#### PROBLEM TO WORK ON:
Please keep to the lines below from the one with "type the <>" through the one with "The odds for", and restate them word for word, ends included.

#### EXERCISE DATA:
+-------+
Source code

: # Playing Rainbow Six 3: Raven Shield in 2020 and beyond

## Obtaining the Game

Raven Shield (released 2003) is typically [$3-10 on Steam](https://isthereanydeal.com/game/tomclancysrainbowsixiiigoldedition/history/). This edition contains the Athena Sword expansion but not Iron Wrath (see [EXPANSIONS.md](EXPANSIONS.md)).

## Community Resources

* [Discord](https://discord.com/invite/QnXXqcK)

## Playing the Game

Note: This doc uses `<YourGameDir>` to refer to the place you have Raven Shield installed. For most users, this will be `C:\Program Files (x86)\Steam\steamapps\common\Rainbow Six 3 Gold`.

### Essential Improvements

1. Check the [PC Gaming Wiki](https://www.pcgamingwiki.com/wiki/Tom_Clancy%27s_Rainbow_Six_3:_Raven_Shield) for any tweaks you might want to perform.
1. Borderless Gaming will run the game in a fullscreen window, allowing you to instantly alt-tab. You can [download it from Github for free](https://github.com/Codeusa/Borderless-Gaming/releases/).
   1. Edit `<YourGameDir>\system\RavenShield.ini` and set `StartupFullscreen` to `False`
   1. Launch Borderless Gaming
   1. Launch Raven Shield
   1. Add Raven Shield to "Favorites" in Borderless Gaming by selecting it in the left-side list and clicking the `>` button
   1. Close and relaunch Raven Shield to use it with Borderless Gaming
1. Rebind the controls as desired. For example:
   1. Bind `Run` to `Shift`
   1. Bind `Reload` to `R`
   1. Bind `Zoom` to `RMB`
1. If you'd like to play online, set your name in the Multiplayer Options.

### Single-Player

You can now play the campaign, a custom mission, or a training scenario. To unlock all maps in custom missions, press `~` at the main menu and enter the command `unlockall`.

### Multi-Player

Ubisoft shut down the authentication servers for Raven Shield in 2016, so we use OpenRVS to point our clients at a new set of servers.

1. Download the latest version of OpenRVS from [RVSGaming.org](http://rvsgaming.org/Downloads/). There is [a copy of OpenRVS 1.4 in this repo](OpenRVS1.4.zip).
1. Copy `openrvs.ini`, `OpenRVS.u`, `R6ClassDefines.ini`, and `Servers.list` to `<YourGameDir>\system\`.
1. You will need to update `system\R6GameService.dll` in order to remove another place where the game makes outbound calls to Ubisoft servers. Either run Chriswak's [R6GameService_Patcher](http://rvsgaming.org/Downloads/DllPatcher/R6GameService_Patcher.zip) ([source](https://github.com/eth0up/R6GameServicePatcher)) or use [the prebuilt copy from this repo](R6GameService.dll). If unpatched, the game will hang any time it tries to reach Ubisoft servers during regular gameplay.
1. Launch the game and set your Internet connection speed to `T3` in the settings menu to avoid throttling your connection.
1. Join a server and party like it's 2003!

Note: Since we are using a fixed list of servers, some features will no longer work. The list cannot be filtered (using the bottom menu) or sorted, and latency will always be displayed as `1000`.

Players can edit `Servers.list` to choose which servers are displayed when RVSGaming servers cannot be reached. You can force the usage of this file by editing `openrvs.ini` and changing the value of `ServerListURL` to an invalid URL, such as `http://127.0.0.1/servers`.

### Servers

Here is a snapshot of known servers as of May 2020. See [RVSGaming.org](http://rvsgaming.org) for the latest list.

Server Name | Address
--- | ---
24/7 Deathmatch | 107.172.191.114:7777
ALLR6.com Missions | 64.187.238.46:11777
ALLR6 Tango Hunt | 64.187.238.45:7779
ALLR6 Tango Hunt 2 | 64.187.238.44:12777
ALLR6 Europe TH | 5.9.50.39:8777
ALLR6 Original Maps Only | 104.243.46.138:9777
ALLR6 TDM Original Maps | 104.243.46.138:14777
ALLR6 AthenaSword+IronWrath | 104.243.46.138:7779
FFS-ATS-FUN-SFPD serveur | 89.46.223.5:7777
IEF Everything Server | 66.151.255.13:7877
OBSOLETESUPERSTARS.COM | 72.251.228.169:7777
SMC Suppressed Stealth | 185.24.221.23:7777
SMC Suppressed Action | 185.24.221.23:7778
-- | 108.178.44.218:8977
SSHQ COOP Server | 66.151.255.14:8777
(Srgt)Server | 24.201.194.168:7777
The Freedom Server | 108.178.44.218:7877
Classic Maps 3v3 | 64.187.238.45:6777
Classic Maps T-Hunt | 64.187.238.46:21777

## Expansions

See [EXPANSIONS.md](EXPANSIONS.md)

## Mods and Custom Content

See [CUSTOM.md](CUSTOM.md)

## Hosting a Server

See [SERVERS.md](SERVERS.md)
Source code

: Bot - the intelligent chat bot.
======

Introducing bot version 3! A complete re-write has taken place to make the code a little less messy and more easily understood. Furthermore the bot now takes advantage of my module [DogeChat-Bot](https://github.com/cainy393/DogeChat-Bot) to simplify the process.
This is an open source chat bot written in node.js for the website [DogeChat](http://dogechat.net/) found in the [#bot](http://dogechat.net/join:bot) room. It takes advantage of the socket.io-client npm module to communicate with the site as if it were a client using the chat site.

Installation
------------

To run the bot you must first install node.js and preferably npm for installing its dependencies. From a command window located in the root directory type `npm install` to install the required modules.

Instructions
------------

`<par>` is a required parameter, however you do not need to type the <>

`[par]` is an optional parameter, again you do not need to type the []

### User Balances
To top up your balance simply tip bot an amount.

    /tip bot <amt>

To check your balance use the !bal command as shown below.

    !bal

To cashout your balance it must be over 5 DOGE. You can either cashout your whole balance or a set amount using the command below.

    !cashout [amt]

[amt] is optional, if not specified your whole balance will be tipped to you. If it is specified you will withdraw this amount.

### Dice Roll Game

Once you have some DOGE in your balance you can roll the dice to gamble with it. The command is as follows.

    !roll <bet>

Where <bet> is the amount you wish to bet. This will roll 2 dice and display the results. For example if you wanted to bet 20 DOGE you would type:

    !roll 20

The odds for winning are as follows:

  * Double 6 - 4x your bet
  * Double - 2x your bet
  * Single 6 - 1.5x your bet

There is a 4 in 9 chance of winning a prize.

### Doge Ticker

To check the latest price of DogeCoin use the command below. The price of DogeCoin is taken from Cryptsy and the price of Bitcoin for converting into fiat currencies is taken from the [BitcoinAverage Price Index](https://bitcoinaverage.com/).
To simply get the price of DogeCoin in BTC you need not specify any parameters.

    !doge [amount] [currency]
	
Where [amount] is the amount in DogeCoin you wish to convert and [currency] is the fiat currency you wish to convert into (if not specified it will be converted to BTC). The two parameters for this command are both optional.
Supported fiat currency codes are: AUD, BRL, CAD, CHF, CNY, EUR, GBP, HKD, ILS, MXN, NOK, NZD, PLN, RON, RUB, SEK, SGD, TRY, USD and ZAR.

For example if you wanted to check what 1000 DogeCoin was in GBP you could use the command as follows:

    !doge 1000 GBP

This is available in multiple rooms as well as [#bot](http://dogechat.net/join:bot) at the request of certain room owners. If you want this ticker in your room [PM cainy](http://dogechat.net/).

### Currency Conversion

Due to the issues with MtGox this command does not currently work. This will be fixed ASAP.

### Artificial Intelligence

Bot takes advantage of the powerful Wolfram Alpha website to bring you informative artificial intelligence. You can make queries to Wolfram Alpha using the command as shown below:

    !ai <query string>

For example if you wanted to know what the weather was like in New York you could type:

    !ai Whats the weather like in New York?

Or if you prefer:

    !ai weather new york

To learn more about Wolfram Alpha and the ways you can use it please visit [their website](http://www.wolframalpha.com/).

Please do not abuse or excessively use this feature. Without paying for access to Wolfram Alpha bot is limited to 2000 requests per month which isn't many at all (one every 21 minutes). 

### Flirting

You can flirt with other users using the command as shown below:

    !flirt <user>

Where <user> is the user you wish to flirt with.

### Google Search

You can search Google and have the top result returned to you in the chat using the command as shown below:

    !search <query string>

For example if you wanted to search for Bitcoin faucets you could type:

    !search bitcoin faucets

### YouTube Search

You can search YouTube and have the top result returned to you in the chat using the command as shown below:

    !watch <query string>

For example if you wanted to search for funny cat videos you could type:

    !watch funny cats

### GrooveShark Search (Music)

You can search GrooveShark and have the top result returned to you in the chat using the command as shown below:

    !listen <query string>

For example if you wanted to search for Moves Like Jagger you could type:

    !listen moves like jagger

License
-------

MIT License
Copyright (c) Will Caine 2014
+-------+
#### ANSWER BOX:
`<par>` is a required parameter, however you do not need to type the <>

`[par]` is an optional parameter, again you do not need to type the []

### User Balances
To top up your balance simply tip bot an amount.

    /tip bot <amt>

To check your balance use the !bal command as shown below.

    !bal

To cashout your balance it must be over 5 DOGE. You can either cashout your whole balance or a set amount using the command below.

    !cashout [amt]

[amt] is optional, if not specified your whole balance will be tipped to you. If it is specified you will withdraw this amount.

### Dice Roll Game

Once you have some DOGE in your balance you can roll the dice to gamble with it. The command is as follows.

    !roll <bet>

Where <bet> is the amount you wish to bet. This will roll 2 dice and display the results. For example if you wanted to bet 20 DOGE you would type:

    !roll 20

The odds for winning are as follows:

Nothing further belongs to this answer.